En fin d’article deux vidéos des entretiens d’Hédi Kaddour à France Culture (26’17) et à La Grande librairie (5’37).
Si cette Nuit des Orateurs est une formidable leçon d’Histoire, elle n’en est pas moins un vrai roman.
Le récit se passe à Rome à la fin premier siècle de notre ère, sous le règne de l’empereur Domitien que l’histoire accompagne d’une réputation accablante. Si dans la première partie de son règne il encouragea les lettres, créa des bibliothèques, institua un concours quinquennal de poésie, d’éloquence et de musique en même temps que les provinces jouissaient d’une paix profonde, il se laissa aller aux pires débauches qui valurent la haine du sénat pour ce tyran « qui tue comme il éternue » jusqu’à finir poignardé par l’un de ses affranchis.
C’est de cette atmosphère malsaine qu’Hedi Kaddour a fait la trame de cette Nuit des Orateurs : deux jeunes sénateurs avocats, Pline le Jeune et Publius Cornelius, que l’histoire connaît mieux sous le nom de Tacite, ont osé mettre Domitien en cause dans leur plaidoirie contre le gouverneur Massa, l’un de ses familiers. Le roman traverse la longue soirée et la longue nuit au cours de laquelle Domitien devrait, ou pas, riposter en ordonnant l’élimination des coupables de « crime de lèse-majesté ». Les 19 chapitres sont autant de séquences qui mettent en scène tous les protagonistes, dont Lucretia, la femme de Publius, amie d’enfance de l’empereur n’est ni la moindre, ni la plus à l’aise, ni la moins courageuse face à l’hypothèse de la mort.
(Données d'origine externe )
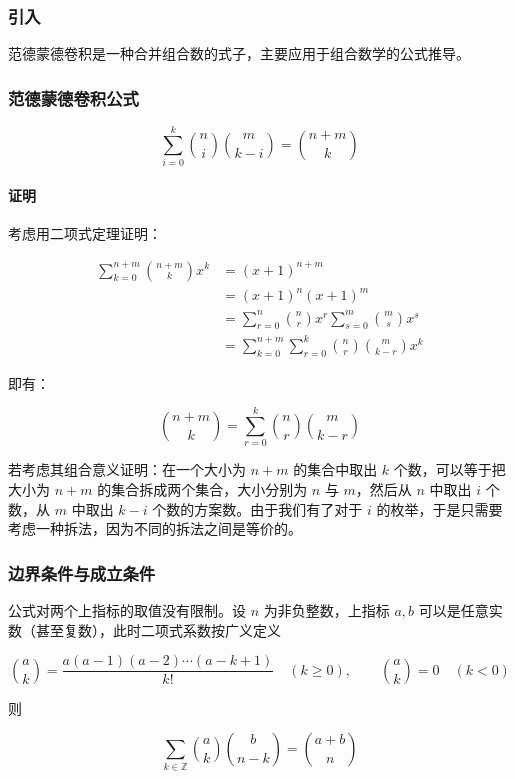 \subsubsection*{引入}

范德蒙德卷积是一种合并组合数的式子，主要应用于组合数学的公式推导。

\hrulefill

\subsubsection*{范德蒙德卷积公式}

$$
\sum_{i=0}^k\binom{n}{i}\binom{m}{k-i}=\binom{n+m}{k}
$$

\paragraph{证明}
考虑用二项式定理证明：

$$
\begin{aligned}
\sum_{k=0}^{n+m}\binom{n+m}{k}x^k&=(x+1)^{n+m}\\
&=(x+1)^n(x+1)^m\\
&=\sum_{r=0}^n\binom{n}{r}x^r\sum_{s=0}^m\binom{m}{s}x^s\\
&=\sum_{k=0}^{n+m}\sum_{r=0}^k\binom{n}{r}\binom{m}{k-r}x^k
\end{aligned}
$$

即有：

$$
\binom{n+m}{k}=\sum_{r=0}^k\binom{n}{r}\binom{m}{k-r}
$$

若考虑其组合意义证明：在一个大小为 $n+m$ 的集合中取出 $k$ 个数，可以等于把大小为 $n+m$ 的集合拆成两个集合，大小分别为 $n$ 与 $m$，然后从 $n$ 中取出 $i$ 个数，从 $m$ 中取出 $k-i$ 个数的方案数。由于我们有了对于 $i$ 的枚举，于是只需要考虑一种拆法，因为不同的拆法之间是等价的。

\hrulefill

\subsubsection*{边界条件与成立条件}

公式对两个上指标的取值没有限制。设 $n$ 为非负整数，上指标 $a,b$ 可以是任意实数（甚至复数），此时二项式系数按广义定义

$$
\binom{a}{k}=\frac{a(a-1)(a-2)\cdots(a-k+1)}{k!}\quad(k\ge 0),\qquad
\binom{a}{k}=0\quad(k<0)
$$

则

$$
\sum_{k\in\mathbb{Z}}\binom{a}{k}\binom{b}{n-k}=\binom{a+b}{n}
$$


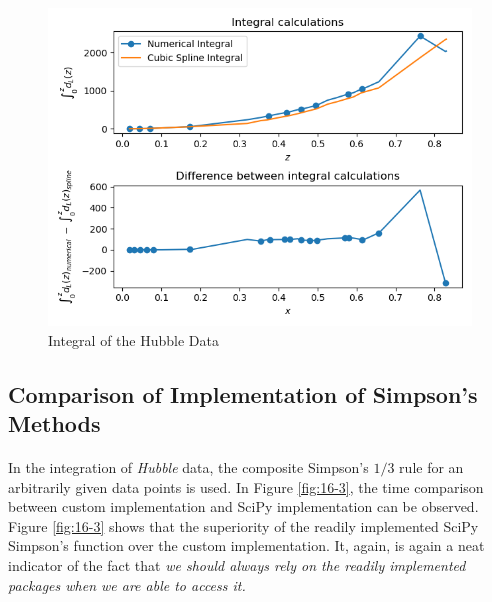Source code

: \documentclass[letterpaper,12pt]{article}
\begin{document}
\begin{figure}[H]
\centerline{\includegraphics[width=1.0\linewidth]{figures/16-2.png}}
\caption{Integral of the Hubble Data}
\label{fig:16-2}
\end{figure}
\pagebreak
\subsection{Comparison of Implementation of Simpson's Methods}

\paragraph{} In the integration of \textit{Hubble} data, the composite Simpson's $1/3$ rule for an arbitrarily given data points is used. In Figure \ref{fig:16-3}, the time comparison between custom implementation and SciPy implementation can be observed. Figure \ref{fig:16-3} shows that the superiority of the readily implemented SciPy Simpson's function over the custom implementation. It, again, is again a neat indicator of the fact that \textit{we should always rely on the readily implemented packages when we are able to access it.}
\end{document}
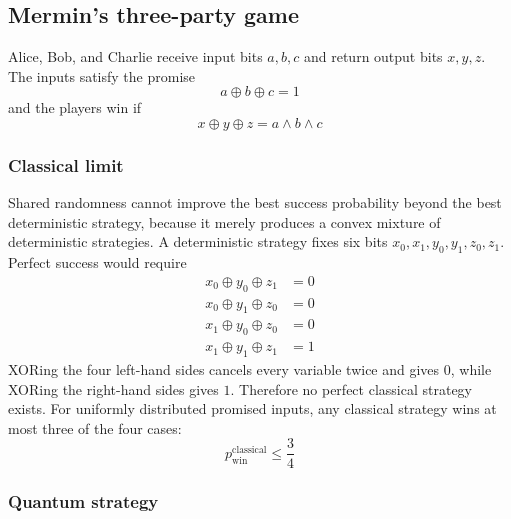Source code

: \subsection{Mermin's three-party game}\label{sec:mermin-pseudo-telepathy}

Alice, Bob, and Charlie receive input bits \(a,b,c\) and return output bits \(x,y,z\).
The inputs satisfy the promise
\[
a\oplus b\oplus c
=
1
\]
and the players win if
\[
x\oplus y\oplus z
=
a\wedge b\wedge c
\]

\subsubsection*{Classical limit}

Shared randomness cannot improve the best success probability beyond the best deterministic strategy, because it merely produces a convex mixture of deterministic strategies.
A deterministic strategy fixes six bits
\(
x_0,x_1,y_0,y_1,z_0,z_1
\).
Perfect success would require
\[
\begin{aligned}
x_0\oplus y_0\oplus z_1 &= 0\\
x_0\oplus y_1\oplus z_0 &= 0\\
x_1\oplus y_0\oplus z_0 &= 0\\
x_1\oplus y_1\oplus z_1 &= 1
\end{aligned}
\]
XORing the four left-hand sides cancels every variable twice and gives \(0\), while XORing the right-hand sides gives \(1\).
Therefore no perfect classical strategy exists.
For uniformly distributed promised inputs, any classical strategy wins at most three of the four cases:
\[
p_{\mathrm{win}}^{\mathrm{classical}}
\leq
\frac34
\]

\subsubsection*{Quantum strategy}

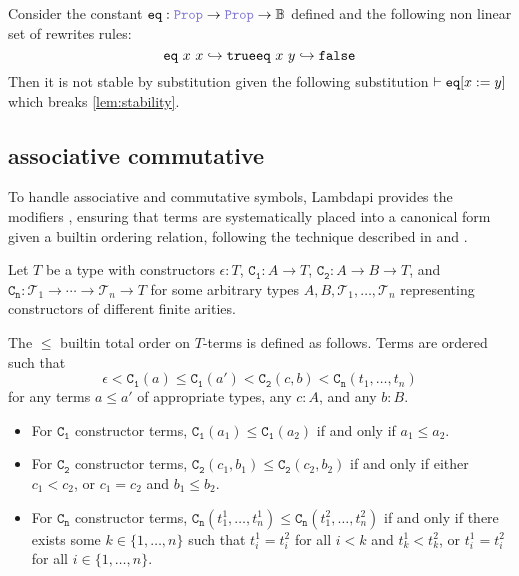 \begin{example}
Consider the constant $\kw{eq}: \prop \ra \prop \ra \B$ defined  and the following non linear set of rewrites rules:
\[
    \texttt{\upshape{eq}}~x~x \hookrightarrow \texttt{\upshape{true}}\\
    \texttt{\upshape{eq}}~x~y \hookrightarrow \texttt{\upshape{false}}
\]
Then it is not stable by substitution given the following substitution $\vdash\texttt{\upshape{eq}}[x := y]$ which breaks \cref{lem:stability}.
\end{example}

\subsection{associative commutative}

To handle associative and commutative symbols, Lambdapi provides the modifiers ,
ensuring that terms are systematically placed into a canonical form given a builtin ordering relation, following the technique described in \cite{ACorigin} and \cite[\S 5]{univAC}.

\begin{definition}\label{def:builtin-order-relation}
Let $T$ be a type with constructors $\epsilon : T$, $\mathtt{C_1} : A \to T$, $\mathtt{C_2} : A \to B \to T$, and $\mathtt{C_n} : \mathcal{T}_1 \to \cdots \to \mathcal{T}_n \to T$ for some arbitrary types $A, B, \mathcal{T}_1, \ldots, \mathcal{T}_n$ representing constructors of different finite arities.

The $\leq$ builtin total order on $T$-terms is defined as follows. Terms are ordered such that
\[
  \epsilon < \mathtt{C_1}(a) \leq \mathtt{C_1}(a') < \mathtt{C_2}(c, b) < \mathtt{C_n}(t_1, \ldots, t_n)
\]
for any terms $a \leq a'$ of appropriate types, any $c : A$, and any $b : B$.

\begin{itemize}
\item For $\mathtt{C_1}$ constructor terms, $\mathtt{C_1}(a_1) \leq \mathtt{C_1}(a_2)$ if and only if $a_1 \leq a_2$.

  \item For $\mathtt{C_2}$ constructor terms, $\mathtt{C_2}(c_1, b_1) \leq \mathtt{C_2}(c_2, b_2)$ if and only if either $c_1 < c_2$, or $c_1 = c_2$ and $b_1 \leq b_2$.

  \item For $\mathtt{C_n}$ constructor terms, $\mathtt{C_n}(t_1^{1}, \ldots, t_n^{1}) \leq \mathtt{C_n}(t_1^{2}, \ldots, t_n^{2})$ if and only if there exists some $k \in \{1, \ldots, n\}$ such that $t_i^{1} = t_i^{2}$ for all $i < k$ and $t_k^{1} < t_k^{2}$, or $t_i^{1} = t_i^{2}$ for all $i \in \{1, \ldots, n\}$.
\end{itemize}
\end{definition}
S’en dégage un tableau pitoyable de cet empire décadent :
« L’état des esprits, la variété des sentiments que l’on peut inventer à l’égard d’un tyran, de la peur haineuse à la haine craintive », en passant par toutes les facettes de la délation la plus abjecte. Un tableau dans lequel la mort devient inéluctable : « Nous allons mourir d’une mort laide, dit Lucretia à la fin de la nuit, celle qui nous attend depuis que nous avons laissé faire Domitien, ce criminel. Nous avons inventé une cause légitime à la tyrannie : faire tenir ensemble un monde qui va de l’Euphrate jusqu’au nord de la grande île de Bretagne, là où s’arrête le monde ».
Si cette Nuit des Orateurs est une formidable leçon d’histoire, elle n’en est pas moins un vrai roman dans lequel la cruauté et la vulgarité ambiantes n’occultent pas les belles personnes que sont Publius et Lucretia, les deux personnages majeurs. Le suspense ne faiblit jamais et le crescendo final apporte même la touche de tendresse sans laquelle la vie ne serait pas.
Au service de cette « fresque », une écriture un peu savante tant les phrases sont travaillées pour sonner en longues et brèves, comme la poésie latine , avec ces touches latines qui sont juste là pour rappeler que l’on est dans la Rome Antique, même si ce qui se passe a un goût d’éternité qui ramène le lecteur à aujourd’hui, maintenant et ici.
Un bonheur de lecture. Un livre dont on ne sort pas tout à fait comme on était entré.